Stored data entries
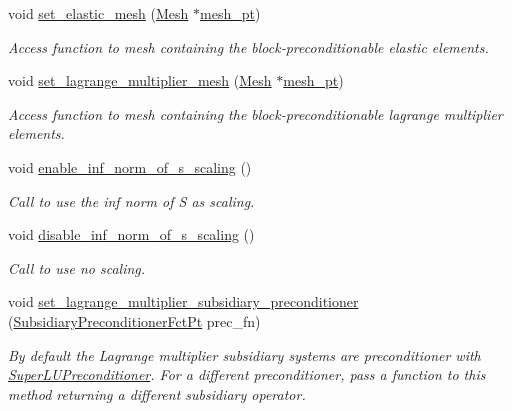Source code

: \begin{DoxyCompactItemize}
void \hyperlink{classoomph_1_1PseudoElasticPreconditionerOld_a96464001afad81606a6d298f4045de70}{set\+\_\+elastic\+\_\+mesh} (\hyperlink{classoomph_1_1Mesh}{Mesh} $\ast$\hyperlink{classoomph_1_1BlockPreconditioner_a3c0e92cb77c3e3179007fe9fd99b6428}{mesh\+\_\+pt})
\begin{DoxyCompactList}\small\item\em Access function to mesh containing the block-\/preconditionable elastic elements. \end{DoxyCompactList}\item 
void \hyperlink{classoomph_1_1PseudoElasticPreconditionerOld_a432b5e0501644ae3fa6a9dadd8f52c60}{set\+\_\+lagrange\+\_\+multiplier\+\_\+mesh} (\hyperlink{classoomph_1_1Mesh}{Mesh} $\ast$\hyperlink{classoomph_1_1BlockPreconditioner_a3c0e92cb77c3e3179007fe9fd99b6428}{mesh\+\_\+pt})
\begin{DoxyCompactList}\small\item\em Access function to mesh containing the block-\/preconditionable lagrange multiplier elements. \end{DoxyCompactList}\item 
void \hyperlink{classoomph_1_1PseudoElasticPreconditionerOld_a5175c5ba92a63e7e47ca87883753b28c}{enable\+\_\+inf\+\_\+norm\+\_\+of\+\_\+s\+\_\+scaling} ()
\begin{DoxyCompactList}\small\item\em Call to use the inf norm of S as scaling. \end{DoxyCompactList}\item 
void \hyperlink{classoomph_1_1PseudoElasticPreconditionerOld_a5b23f319564110f34c07fbaacd40e446}{disable\+\_\+inf\+\_\+norm\+\_\+of\+\_\+s\+\_\+scaling} ()
\begin{DoxyCompactList}\small\item\em Call to use no scaling. \end{DoxyCompactList}\item 
void \hyperlink{classoomph_1_1PseudoElasticPreconditionerOld_ab0f5cd103d172fcb33be52c17bb741d3}{set\+\_\+lagrange\+\_\+multiplier\+\_\+subsidiary\+\_\+preconditioner} (\hyperlink{classoomph_1_1PseudoElasticPreconditionerOld_a8ee80a4a55139190a6e2a16fa175e75f}{Subsidiary\+Preconditioner\+Fct\+Pt} prec\+\_\+fn)
\begin{DoxyCompactList}\small\item\em By default the Lagrange multiplier subsidiary systems are preconditioner with \hyperlink{classoomph_1_1SuperLUPreconditioner}{Super\+L\+U\+Preconditioner}. For a different preconditioner, pass a function to this method returning a different subsidiary operator. \end{DoxyCompactList}\item 

\end{DoxyCompactItemize}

**What you are asked to do:** Where the data contains images, drop them and print the rest exactly.

**Response area:**
Source code

: \begin{DoxyCompactItemize}
void \hyperlink{classoomph_1_1PseudoElasticPreconditionerOld_a96464001afad81606a6d298f4045de70}{set\+\_\+elastic\+\_\+mesh} (\hyperlink{classoomph_1_1Mesh}{Mesh} $\ast$\hyperlink{classoomph_1_1BlockPreconditioner_a3c0e92cb77c3e3179007fe9fd99b6428}{mesh\+\_\+pt})
\begin{DoxyCompactList}\small\item\em Access function to mesh containing the block-\/preconditionable elastic elements. \end{DoxyCompactList}\item 
void \hyperlink{classoomph_1_1PseudoElasticPreconditionerOld_a432b5e0501644ae3fa6a9dadd8f52c60}{set\+\_\+lagrange\+\_\+multiplier\+\_\+mesh} (\hyperlink{classoomph_1_1Mesh}{Mesh} $\ast$\hyperlink{classoomph_1_1BlockPreconditioner_a3c0e92cb77c3e3179007fe9fd99b6428}{mesh\+\_\+pt})
\begin{DoxyCompactList}\small\item\em Access function to mesh containing the block-\/preconditionable lagrange multiplier elements. \end{DoxyCompactList}\item 
void \hyperlink{classoomph_1_1PseudoElasticPreconditionerOld_a5175c5ba92a63e7e47ca87883753b28c}{enable\+\_\+inf\+\_\+norm\+\_\+of\+\_\+s\+\_\+scaling} ()
\begin{DoxyCompactList}\small\item\em Call to use the inf norm of S as scaling. \end{DoxyCompactList}\item 
void \hyperlink{classoomph_1_1PseudoElasticPreconditionerOld_a5b23f319564110f34c07fbaacd40e446}{disable\+\_\+inf\+\_\+norm\+\_\+of\+\_\+s\+\_\+scaling} ()
\begin{DoxyCompactList}\small\item\em Call to use no scaling. \end{DoxyCompactList}\item 
void \hyperlink{classoomph_1_1PseudoElasticPreconditionerOld_ab0f5cd103d172fcb33be52c17bb741d3}{set\+\_\+lagrange\+\_\+multiplier\+\_\+subsidiary\+\_\+preconditioner} (\hyperlink{classoomph_1_1PseudoElasticPreconditionerOld_a8ee80a4a55139190a6e2a16fa175e75f}{Subsidiary\+Preconditioner\+Fct\+Pt} prec\+\_\+fn)
\begin{DoxyCompactList}\small\item\em By default the Lagrange multiplier subsidiary systems are preconditioner with \hyperlink{classoomph_1_1SuperLUPreconditioner}{Super\+L\+U\+Preconditioner}. For a different preconditioner, pass a function to this method returning a different subsidiary operator. \end{DoxyCompactList}\item 

\end{DoxyCompactItemize}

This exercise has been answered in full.